§ Instructions for the task: From the records below, work out how many lines contain "terrain". Reply with that number alone.

§ Input data:
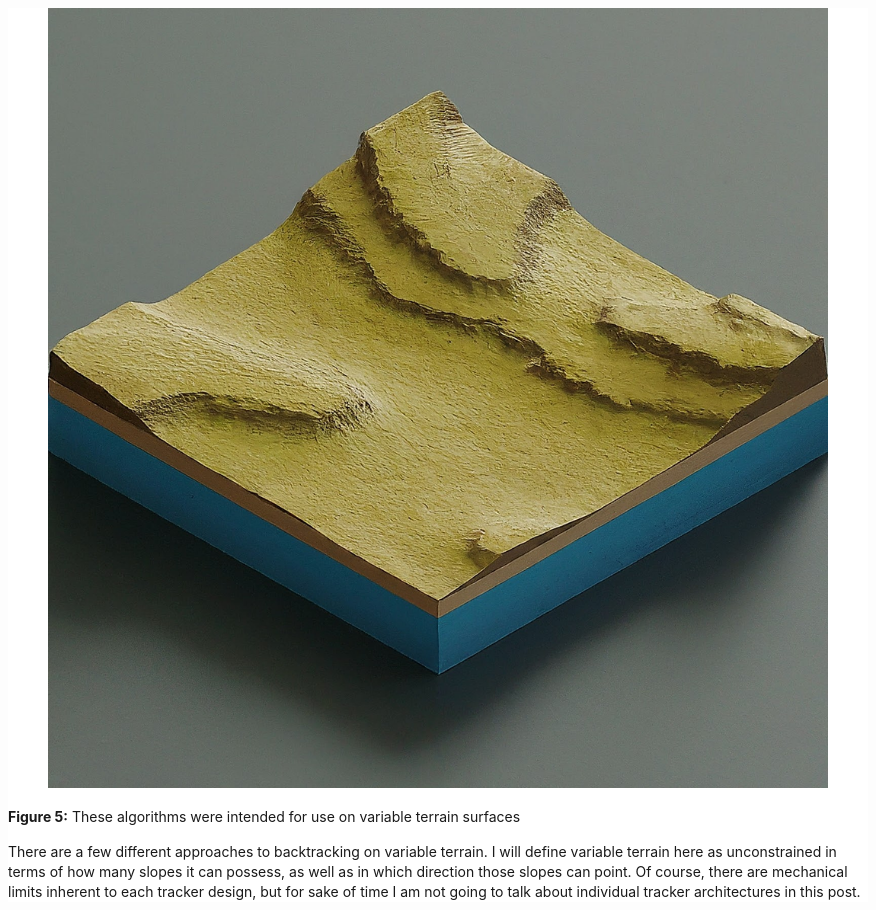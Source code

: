 
<figure><img src="../../.gitbook/assets/image (11).png" alt=""><figcaption></figcaption></figure>

**Figure 5:** These algorithms were intended for use on variable terrain surfaces

There are a few different approaches to backtracking on variable terrain. I will define variable terrain here as unconstrained in terms of how many slopes it can possess, as well as in which direction those slopes can point. Of course, there are mechanical limits inherent to each tracker design, but for sake of time I am not going to talk about individual tracker architectures in this post.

§ Task response: 2